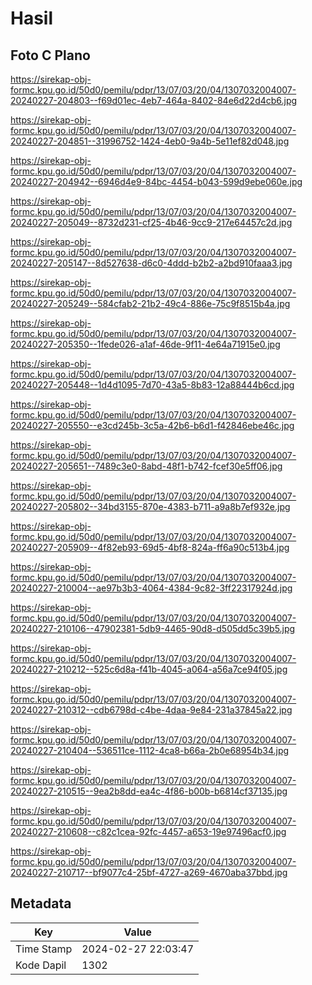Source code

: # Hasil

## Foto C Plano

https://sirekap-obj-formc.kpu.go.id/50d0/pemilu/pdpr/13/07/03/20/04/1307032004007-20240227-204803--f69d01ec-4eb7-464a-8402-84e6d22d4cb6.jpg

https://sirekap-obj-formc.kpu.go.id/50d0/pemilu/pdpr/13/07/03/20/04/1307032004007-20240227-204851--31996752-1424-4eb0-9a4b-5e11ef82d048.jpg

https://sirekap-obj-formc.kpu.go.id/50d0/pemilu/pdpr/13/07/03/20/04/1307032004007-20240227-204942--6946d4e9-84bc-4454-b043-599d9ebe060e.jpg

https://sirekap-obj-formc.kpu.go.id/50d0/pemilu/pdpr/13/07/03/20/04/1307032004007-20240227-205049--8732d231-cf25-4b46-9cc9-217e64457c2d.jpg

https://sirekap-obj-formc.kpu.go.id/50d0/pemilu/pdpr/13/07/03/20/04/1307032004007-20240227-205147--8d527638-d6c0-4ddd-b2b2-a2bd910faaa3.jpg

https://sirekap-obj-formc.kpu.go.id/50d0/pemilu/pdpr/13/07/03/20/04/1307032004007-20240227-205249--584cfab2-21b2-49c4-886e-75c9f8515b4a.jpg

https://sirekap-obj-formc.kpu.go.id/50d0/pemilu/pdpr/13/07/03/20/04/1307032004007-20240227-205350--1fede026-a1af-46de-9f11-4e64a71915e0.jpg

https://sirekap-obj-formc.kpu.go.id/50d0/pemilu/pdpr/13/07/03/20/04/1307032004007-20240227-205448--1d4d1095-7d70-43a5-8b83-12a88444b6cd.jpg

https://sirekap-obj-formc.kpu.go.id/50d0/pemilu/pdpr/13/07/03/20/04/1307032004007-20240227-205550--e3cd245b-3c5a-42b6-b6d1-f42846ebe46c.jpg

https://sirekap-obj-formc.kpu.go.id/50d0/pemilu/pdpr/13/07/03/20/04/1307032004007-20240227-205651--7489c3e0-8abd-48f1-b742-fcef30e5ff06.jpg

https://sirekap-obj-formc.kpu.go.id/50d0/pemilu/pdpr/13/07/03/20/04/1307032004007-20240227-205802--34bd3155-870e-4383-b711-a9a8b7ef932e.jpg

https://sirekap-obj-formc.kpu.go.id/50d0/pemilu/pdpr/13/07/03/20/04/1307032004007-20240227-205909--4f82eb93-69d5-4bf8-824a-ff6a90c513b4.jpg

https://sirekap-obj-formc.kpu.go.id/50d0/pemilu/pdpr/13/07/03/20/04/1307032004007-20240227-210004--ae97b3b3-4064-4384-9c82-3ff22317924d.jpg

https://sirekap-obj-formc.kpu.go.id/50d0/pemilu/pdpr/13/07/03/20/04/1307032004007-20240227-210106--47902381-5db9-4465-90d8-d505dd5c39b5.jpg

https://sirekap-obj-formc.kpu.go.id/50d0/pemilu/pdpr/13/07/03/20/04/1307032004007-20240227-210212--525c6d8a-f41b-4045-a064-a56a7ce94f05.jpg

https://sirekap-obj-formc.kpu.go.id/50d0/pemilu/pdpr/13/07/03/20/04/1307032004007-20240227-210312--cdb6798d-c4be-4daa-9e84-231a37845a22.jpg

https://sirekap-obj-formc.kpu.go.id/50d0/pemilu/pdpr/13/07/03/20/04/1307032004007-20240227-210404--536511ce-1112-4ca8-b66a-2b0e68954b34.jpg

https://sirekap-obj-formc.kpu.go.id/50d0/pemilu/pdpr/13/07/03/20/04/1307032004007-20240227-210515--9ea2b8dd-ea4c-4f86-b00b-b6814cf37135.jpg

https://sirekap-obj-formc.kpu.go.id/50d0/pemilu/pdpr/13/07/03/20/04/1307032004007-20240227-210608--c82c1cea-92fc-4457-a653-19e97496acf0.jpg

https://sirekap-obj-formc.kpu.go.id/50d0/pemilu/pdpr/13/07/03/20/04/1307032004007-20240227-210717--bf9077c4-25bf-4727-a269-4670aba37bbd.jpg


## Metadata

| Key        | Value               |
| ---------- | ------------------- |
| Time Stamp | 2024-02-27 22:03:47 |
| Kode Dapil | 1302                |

○ ○ ○ ○ ○

# EXERCISE GOAL
Repeat each line above exactly as it reads, omitting any pictures.

# COMPLETED TASK
Source code

: # Hasil

## Foto C Plano

https://sirekap-obj-formc.kpu.go.id/50d0/pemilu/pdpr/13/07/03/20/04/1307032004007-20240227-204803--f69d01ec-4eb7-464a-8402-84e6d22d4cb6.jpg

https://sirekap-obj-formc.kpu.go.id/50d0/pemilu/pdpr/13/07/03/20/04/1307032004007-20240227-204851--31996752-1424-4eb0-9a4b-5e11ef82d048.jpg

https://sirekap-obj-formc.kpu.go.id/50d0/pemilu/pdpr/13/07/03/20/04/1307032004007-20240227-204942--6946d4e9-84bc-4454-b043-599d9ebe060e.jpg

https://sirekap-obj-formc.kpu.go.id/50d0/pemilu/pdpr/13/07/03/20/04/1307032004007-20240227-205049--8732d231-cf25-4b46-9cc9-217e64457c2d.jpg

https://sirekap-obj-formc.kpu.go.id/50d0/pemilu/pdpr/13/07/03/20/04/1307032004007-20240227-205147--8d527638-d6c0-4ddd-b2b2-a2bd910faaa3.jpg

https://sirekap-obj-formc.kpu.go.id/50d0/pemilu/pdpr/13/07/03/20/04/1307032004007-20240227-205249--584cfab2-21b2-49c4-886e-75c9f8515b4a.jpg

https://sirekap-obj-formc.kpu.go.id/50d0/pemilu/pdpr/13/07/03/20/04/1307032004007-20240227-205350--1fede026-a1af-46de-9f11-4e64a71915e0.jpg

https://sirekap-obj-formc.kpu.go.id/50d0/pemilu/pdpr/13/07/03/20/04/1307032004007-20240227-205448--1d4d1095-7d70-43a5-8b83-12a88444b6cd.jpg

https://sirekap-obj-formc.kpu.go.id/50d0/pemilu/pdpr/13/07/03/20/04/1307032004007-20240227-205550--e3cd245b-3c5a-42b6-b6d1-f42846ebe46c.jpg

https://sirekap-obj-formc.kpu.go.id/50d0/pemilu/pdpr/13/07/03/20/04/1307032004007-20240227-205651--7489c3e0-8abd-48f1-b742-fcef30e5ff06.jpg

https://sirekap-obj-formc.kpu.go.id/50d0/pemilu/pdpr/13/07/03/20/04/1307032004007-20240227-205802--34bd3155-870e-4383-b711-a9a8b7ef932e.jpg

https://sirekap-obj-formc.kpu.go.id/50d0/pemilu/pdpr/13/07/03/20/04/1307032004007-20240227-205909--4f82eb93-69d5-4bf8-824a-ff6a90c513b4.jpg

https://sirekap-obj-formc.kpu.go.id/50d0/pemilu/pdpr/13/07/03/20/04/1307032004007-20240227-210004--ae97b3b3-4064-4384-9c82-3ff22317924d.jpg

https://sirekap-obj-formc.kpu.go.id/50d0/pemilu/pdpr/13/07/03/20/04/1307032004007-20240227-210106--47902381-5db9-4465-90d8-d505dd5c39b5.jpg

https://sirekap-obj-formc.kpu.go.id/50d0/pemilu/pdpr/13/07/03/20/04/1307032004007-20240227-210212--525c6d8a-f41b-4045-a064-a56a7ce94f05.jpg

https://sirekap-obj-formc.kpu.go.id/50d0/pemilu/pdpr/13/07/03/20/04/1307032004007-20240227-210312--cdb6798d-c4be-4daa-9e84-231a37845a22.jpg

https://sirekap-obj-formc.kpu.go.id/50d0/pemilu/pdpr/13/07/03/20/04/1307032004007-20240227-210404--536511ce-1112-4ca8-b66a-2b0e68954b34.jpg

https://sirekap-obj-formc.kpu.go.id/50d0/pemilu/pdpr/13/07/03/20/04/1307032004007-20240227-210515--9ea2b8dd-ea4c-4f86-b00b-b6814cf37135.jpg

https://sirekap-obj-formc.kpu.go.id/50d0/pemilu/pdpr/13/07/03/20/04/1307032004007-20240227-210608--c82c1cea-92fc-4457-a653-19e97496acf0.jpg

https://sirekap-obj-formc.kpu.go.id/50d0/pemilu/pdpr/13/07/03/20/04/1307032004007-20240227-210717--bf9077c4-25bf-4727-a269-4670aba37bbd.jpg


## Metadata

| Key        | Value               |
| ---------- | ------------------- |
| Time Stamp | 2024-02-27 22:03:47 |
| Kode Dapil | 1302                |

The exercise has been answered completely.